• **Your goal**: Which lines run from the line with "The ranks under" through the line with "expansions as the" in the entries below? Print them exactly, both ends included, and nothing more.

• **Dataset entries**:
□ □ □ □ □

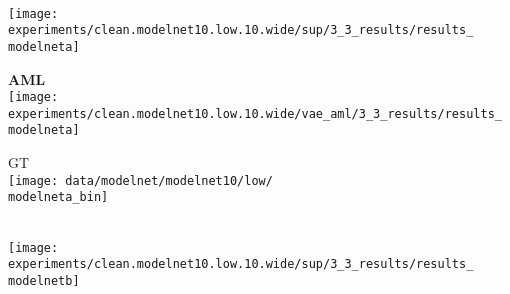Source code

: {\footnotesize
\newcommand{\modelneta}{15318} %
\newcommand{\modelnetb}{2664}
\newcommand{\modelnetc}{9324} %
\newcommand{\modelnetd}{18648} %
\newcommand{\modelnete}{9990}
\newcommand{\modelnetf}{5994}
\newcommand{\modelnetg}{12654}
\newcommand{\modelneth}{11988}

\begin{minipage}[t]{0.02\textwidth}
    \vspace{0px}\centering
    \vspace{12mm}
\end{minipage}
\begin{minipage}[t]{0.97\textwidth}
    \vspace{0px}\centering
    \begin{minipage}[t]{0.145\textwidth}
        \vspace{0px}\centering
        \cite{Dai2017CVPRa}\\[-1px]
        \texttt{[image: experiments/clean.modelnet10.low.10.wide/sup/3\_3\_results/results\_\\modelneta]}
    \end{minipage}
    \begin{minipage}[t]{0.145\textwidth}
        \vspace{0px}\centering
        {\bf\color{MPIIorange} AML}\\[-1px]
        \texttt{[image: experiments/clean.modelnet10.low.10.wide/vae\_aml/3\_3\_results/results\_\\modelneta]}
    \end{minipage}
    \begin{minipage}[t]{0.145\textwidth}
        \vspace{0px}\centering
        GT\\[-1px]
        \texttt{[image: data/modelnet/modelnet10/low/\\modelneta\_bin]}
    \end{minipage}
    \hspace*{2.5mm}
    \begin{minipage}[t]{0.145\textwidth}
        \vspace{0px}\centering
        \cite{Dai2017CVPRa}\\[-1px]
        \texttt{[image: experiments/clean.modelnet10.low.10.wide/sup/3\_3\_results/results\_\\modelnetb]}
    \end{minipage}

\end{minipage}}

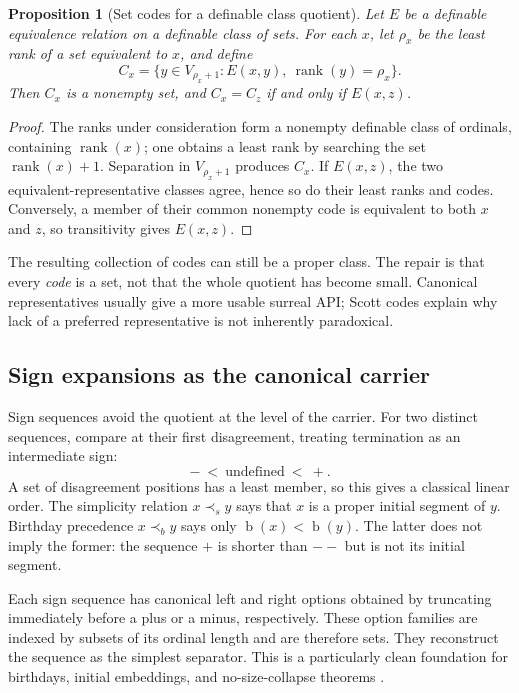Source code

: \documentclass[11pt,letterpaper]{article}
\numberwithin{equation}{section}
\newtheorem{proposition}[theorem]{Proposition}
\theoremstyle{definition}
\theoremstyle{remark}
\newcommand{\rk}{\operatorname{rank}}
\newcommand{\bd}{\operatorname{b}}
\begin{document}
\begin{proposition}[Set codes for a definable class quotient]\label{prop:scott}
Let $E$ be a definable equivalence relation on a definable class of sets. For each $x$, let $\rho_x$ be the least rank of a set equivalent to $x$, and define
\[
C_x=\{y\in V_{\rho_x+1}:E(x,y),\ \rk(y)=\rho_x\}.
\]
Then $C_x$ is a nonempty set, and $C_x=C_z$ if and only if $E(x,z)$.
\end{proposition}
\begin{proof}
The ranks under consideration form a nonempty definable class of ordinals, containing $\rk(x)$; one obtains a least rank by searching the set $\rk(x)+1$. Separation in $V_{\rho_x+1}$ produces $C_x$. If $E(x,z)$, the two equivalent-representative classes agree, hence so do their least ranks and codes. Conversely, a member of their common nonempty code is equivalent to both $x$ and $z$, so transitivity gives $E(x,z)$.
\end{proof}
The resulting collection of codes can still be a proper class. The repair is that every \emph{code} is a set, not that the whole quotient has become small. Canonical representatives usually give a more usable surreal API; Scott codes explain why lack of a preferred representative is not inherently paradoxical.

\subsection{Sign expansions as the canonical carrier}
Sign sequences avoid the quotient at the level of the carrier. For two distinct sequences, compare at their first disagreement, treating termination as an intermediate sign:
\[
-\ <\ \text{undefined}\ <\ +.
\]
A set of disagreement positions has a least member, so this gives a classical linear order. The simplicity relation $x\prec_s y$ says that $x$ is a proper initial segment of $y$. Birthday precedence $x\prec_b y$ says only $\bd(x)<\bd(y)$. The latter does not imply the former: the sequence $+$ is shorter than $--$ but is not its initial segment.

Each sign sequence has canonical left and right options obtained by truncating immediately before a plus or a minus, respectively. These option families are indexed by subsets of its ordinal length and are therefore sets. They reconstruct the sequence as the simplest separator. This is a particularly clean foundation for birthdays, initial embeddings, and no-size-collapse theorems \cite{Gonshor,EhrlichHierarchy}.
\end{document}
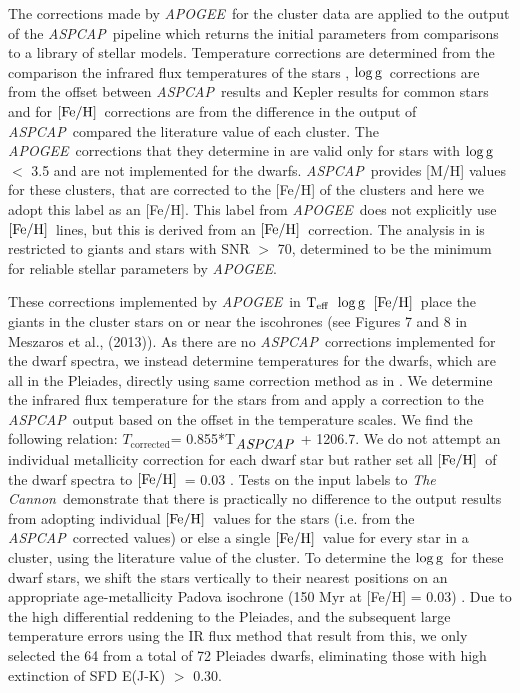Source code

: \documentclass[12pt, preprint]{aastex}
\newcommand{\teff}{\mbox{$\rm T_{eff}$}}
\newcommand{\feh}{\mbox{$\rm [Fe/H]$}}
\newcommand{\logg}{\mbox{$\rm \log g$}}
\newcommand{\tc}{\textsl{The Cannon}}
\newcommand{\apogee}{\textsl{APOGEE}}
\newcommand{\aspcap}{\textsl{ASPCAP}}
\begin{document}
The corrections made by \apogee\ for the cluster data are applied to the output of the \aspcap\ pipeline which returns the initial parameters from comparisons to a library of stellar models. Temperature corrections are determined from the comparison the infrared flux temperatures of the stars \citep{Gonzalez2009}, \logg\ corrections are from the offset between \aspcap\ results and Kepler results for common stars and for \feh\ corrections are from the difference in the output of \aspcap\ compared the literature value of each cluster.  The \apogee\ corrections that they determine in \citet{Meszaros2013} are valid only for stars with \logg\ $<$ 3.5 and are not implemented for the dwarfs. \aspcap\ provides [M/H] values for these clusters, that are corrected to the [Fe/H] of the clusters and here we adopt this label as an [Fe/H]. This label from \apogee\ does not explicitly use \feh\ lines, but this is derived from an \feh\ correction. The analysis in \citet{Meszaros2013} is restricted to giants and stars with SNR $>$ 70, determined to be the minimum for reliable stellar parameters by \apogee.

These corrections implemented by \apogee\ in \teff\, \logg\, \feh\ place the giants in the cluster stars on or near the iscohrones (see Figures 7 and 8 in Meszaros et al., (2013)).  As there are no \aspcap\ corrections implemented for the dwarf spectra, we instead determine temperatures for the dwarfs, which are all in the Pleiades, directly using same correction method as in \citet{Meszaros2013}. We determine the infrared flux temperature for the stars from \citep{Gonzalez2009} and apply a correction to the \aspcap\ output based on the offset in the temperature scales. We find the following relation: $T_{\mbox{corrected}}$= 0.855*T$_{\mbox{\textit{ASPCAP}}}$ + 1206.7. We do not attempt an individual metallicity correction for each dwarf star but rather set all \feh\ of the dwarf spectra to \feh\ = 0.03 \citep{Barrado2001}. Tests on the input labels to \tc\ demonstrate that there is practically no difference to the output results from adopting individual \feh\ values for the stars (i.e. from the \aspcap\ corrected values) or else a single \feh\ value for every star in a cluster, using the literature value of the cluster. To determine the \logg\ for these dwarf stars, we shift the stars vertically to their nearest positions on an appropriate age-metallicity Padova isochrone (150 Myr at [Fe/H] = 0.03) \citep{Girardi2010}. Due to the high differential reddening to the Pleiades, and the subsequent large temperature errors using the IR flux method that result from this, we only selected the 64 from a total of 72 Pleiades dwarfs, eliminating those with high extinction of SFD E(J-K) $>$ 0.30.
\end{document}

□ □ □ □ □

• **Response to the exercise**:
The ranks under consideration form a nonempty definable class of ordinals, containing $\rk(x)$; one obtains a least rank by searching the set $\rk(x)+1$. Separation in $V_{\rho_x+1}$ produces $C_x$. If $E(x,z)$, the two equivalent-representative classes agree, hence so do their least ranks and codes. Conversely, a member of their common nonempty code is equivalent to both $x$ and $z$, so transitivity gives $E(x,z)$.
\end{proof}
The resulting collection of codes can still be a proper class. The repair is that every \emph{code} is a set, not that the whole quotient has become small. Canonical representatives usually give a more usable surreal API; Scott codes explain why lack of a preferred representative is not inherently paradoxical.

\subsection{Sign expansions as the canonical carrier}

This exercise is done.